Data Dictionary Authoring Guide¶
This guide details the process of data dictionary authoring, by describing the structure and organization of events.
Lets recap what a data dictionary event is, before going into the nitty-gritty details.
Data dictionaries are atomic structures of base events emitted by log sources on a platform. These structures contain the definition of a base event and its fields.
The event definition enables the entity to be fully functional by itself. It describes the title, code, platform, log source, and other meta-data that provides context. The event definition plays a major role on how the event is consumed.
The event fields contain the list of fields available.
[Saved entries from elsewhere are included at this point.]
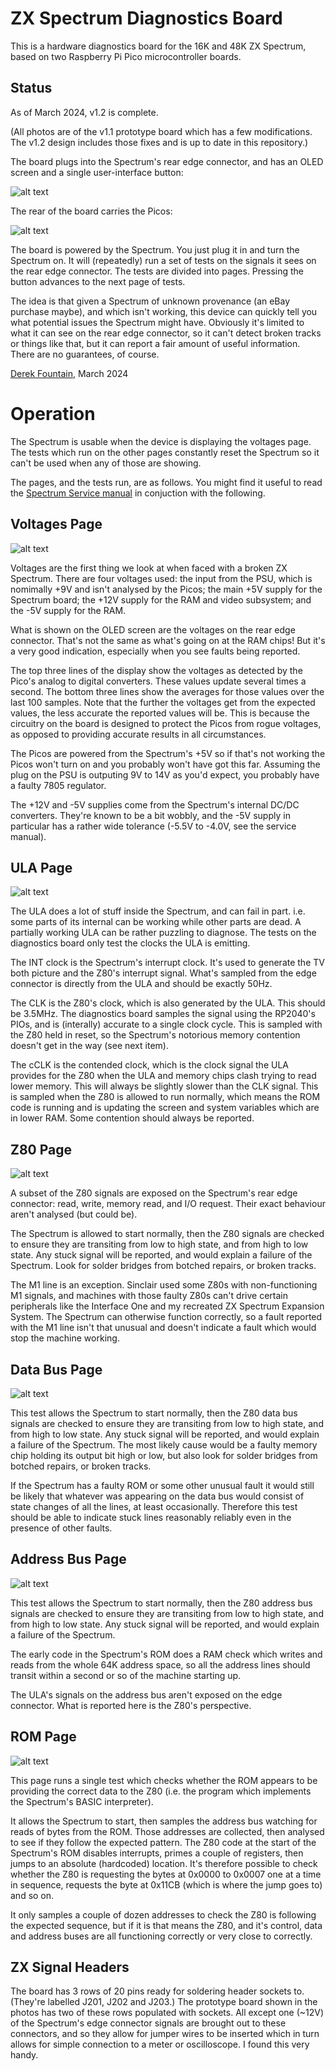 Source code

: # ZX Spectrum Diagnostics Board

This is a hardware diagnostics board for the 16K and 48K ZX Spectrum,
based on two Raspberry Pi Pico microcontroller boards.

## Status

As of March 2024, v1.2 is complete.

(All photos are of the v1.1 prototype board which has a few modifications.
The v1.2 design includes those fixes and is up to date in this repository.)

The board plugs into the Spectrum's rear edge connector, and has an OLED
screen and a single user-interface button:

![alt text](images/working_board_prototype.jpg "v1.1 prototype")

The rear of the board carries the Picos:

![alt text](images/working_board_prototype_rear.jpg "v1.1 prototype rear")

The board is powered by the Spectrum. You just plug it in and turn the
Spectrum on. It will (repeatedly) run a set of tests on the signals it
sees on the rear edge connector. The tests are divided into pages. Pressing
the button advances to the next page of tests.

The idea is that given a Spectrum of unknown provenance (an eBay
purchase maybe), and which isn't working, this device can quickly tell
you what potential issues the Spectrum might have. Obviously it's limited
to what it can see on the rear edge connector, so it can't detect
broken tracks or things like that, but it can report a fair amount of
useful information. There are no guarantees, of course.

[Derek Fountain](https://www.derekfountain.org/), March 2024

# Operation

The Spectrum is usable when the device is displaying the voltages page.
The tests which run on the other pages constantly reset the Spectrum
so it can't be used when any of those are showing.

The pages, and the tests run, are as follows. You might find it useful to
read the [Spectrum Service manual](https://spectrumforeveryone.com/wp-content/uploads/2017/08/ZX-Spectrum-Service-Manual.pdf)
in conjuction with the following.

## Voltages Page

![alt text](images/working_board_voltages.jpg "voltages")

Voltages are the first thing we look at when faced with a broken ZX Spectrum.
There are four voltages used: the input from the PSU, which is nomimally +9V
and isn't analysed by the Picos; the main +5V supply for the Spectrum board;
the +12V supply for the RAM and video subsystem; and the -5V supply for the
RAM.

What is shown on the OLED screen are the voltages on the rear edge connector.
That's not the same as what's going on at the RAM chips! But it's a very good
indication, especially when you see faults being reported.

The top three lines of the display show the voltages as detected by the Pico's
analog to digital converters. These values update several times a second. The
bottom three lines show the averages for those values over the last 100
samples. Note that the further the voltages get from the expected values, the
less accurate the reported values will be. This is because the circuitry on the
board is designed to protect the Picos from rogue voltages, as opposed to
providing accurate results in all circumstances.

The Picos are powered from the Spectrum's +5V so if that's not working
the Picos won't turn on and you probably won't have got this
far. Assuming the plug on the PSU is outputing 9V to 14V as you'd
expect, you probably have a faulty 7805 regulator.

The +12V and -5V supplies come from the Spectrum's internal DC/DC
converters. They're known to be a bit wobbly, and the -5V supply in particular
has a rather wide tolerance (-5.5V to -4.0V, see the service manual).


## ULA Page

![alt text](images/working_board_ula.jpg "ULA")

The ULA does a lot of stuff inside the Spectrum, and can fail in part. i.e. some
parts of its internal can be working while other parts are dead. A partially
working ULA can be rather puzzling to diagnose. The tests on the diagnostics board
only test the clocks the ULA is emitting.

The INT clock is the Spectrum's interrupt clock. It's used to generate the TV
both picture and the Z80's interrupt signal. What's sampled from the edge
connector is directly from the ULA and should be exactly 50Hz.

The CLK is the Z80's clock, which is also generated by the ULA. This should be
3.5MHz. The diagnostics board samples the signal using the RP2040's PIOs, and
is (interally) accurate to a single clock cycle. This is sampled with the Z80
held in reset, so the Spectrum's notorious memory contention doesn't get in
the way (see next item).

The cCLK is the contended clock, which is the clock signal the ULA provides for
the Z80 when the ULA and memory chips clash trying to read lower memory. This will
always be slightly slower than the CLK signal. This is sampled when the Z80 is
allowed to run normally, which means the ROM code is running and is updating
the screen and system variables which are in lower RAM. Some contention should
always be reported.


## Z80 Page

![alt text](images/working_board_z80.jpg "Z80")

A subset of the Z80 signals are exposed on the Spectrum's rear edge connector:
read, write, memory read, and I/O request. Their exact behaviour aren't analysed (but
could be).

The Spectrum is allowed to start normally, then the Z80 signals are checked to ensure
they are transiting from low to high state, and from high to low state. Any
stuck signal will be reported, and would explain a failure of the Spectrum. Look for
solder bridges from botched repairs, or broken tracks.

The M1 line is an exception. Sinclair used some Z80s with non-functioning M1 signals,
and machines with those faulty Z80s can't drive certain peripherals like the Interface
One and my recreated ZX Spectrum Expansion System. The Spectrum can otherwise function
correctly, so a fault reported with the M1 line isn't that unusual and doesn't indicate
a fault which would stop the machine working.


## Data Bus Page

![alt text](images/working_board_dbus.jpg "Data Bus")

This test allows the Spectrum to start normally, then the Z80 data bus signals are
checked to ensure they are transiting from low to high state, and from high to low
state. Any stuck signal will be reported, and would explain a failure of the Spectrum.
The most likely cause would be a faulty memory chip holding its output bit high or
low, but also look for solder bridges from botched repairs, or broken tracks.

If the Spectrum has a faulty ROM or some other unusual fault it would still be likely
that whatever was appearing on the data bus would consist of state changes of all the
lines, at least occasionally. Therefore this test should be able to indicate stuck
lines reasonably reliably even in the presence of other faults.


## Address Bus Page

![alt text](images/working_board_abus.jpg "Address Bus")

This test allows the Spectrum to start normally, then the Z80 address bus signals are
checked to ensure they are transiting from low to high state, and from high to low
state. Any stuck signal will be reported, and would explain a failure of the Spectrum.

The early code in the Spectrum's ROM does a RAM check which writes and reads from the
whole 64K address space, so all the address lines should transit within a second or so
of the machine starting up.

The ULA's signals on the address bus aren't exposed on the edge connector. What is
reported here is the Z80's perspective.


## ROM Page

![alt text](images/working_board_rom.jpg "ROM")

This page runs a single test which checks whether the ROM appears to be providing
the correct data to the Z80 (i.e. the program which implements the Spectrum's BASIC
interpreter).

It allows the Spectrum to start, then samples the address bus watching for reads of
bytes from the ROM. Those addresses are collected, then analysed to see if they follow
the expected pattern. The Z80 code at the start of the Spectrum's ROM disables
interrupts, primes a couple of registers, then jumps to an absolute (hardcoded)
location. It's therefore possible to check whether the Z80 is requesting the bytes at
0x0000 to 0x0007 one at a time in sequence, requests the byte at 0x11CB (which is
where the jump goes to) and so on.

It only samples a couple of dozen addresses to check the Z80 is following the expected
sequence, but if it is that means the Z80, and it's control, data and address buses
are all functioning correctly or very close to correctly.


## ZX Signal Headers

The board has 3 rows of 20 pins ready for soldering header sockets
to. (They're labelled J201, J202 and J203.) The prototype board shown
in the photos has two of these rows populated with sockets. All except
one (~12V) of the Spectrum's edge connector signals are brought out to
these connectors, and so they allow for jumper wires to be inserted
which in turn allows for simple connection to a meter or oscilloscope.
I found this very handy.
Each field have properties that provide context about the field, and ultimately enable it to be correlated with other OSSEM data like the Common Data Model and Detection Data Model.
OSSEM data dictionaries are structured to be as lean as possible, the reason is twofold: not only to avoid redundant information between events, but also to promote the adoption of external references (pointers).
OSSEM data dictionaries are represented in YAML. Again, the goal is to find the best balance between human readability, and ease of automation, hence YAML was a relatively easy pick when choosing an OSSEM data language.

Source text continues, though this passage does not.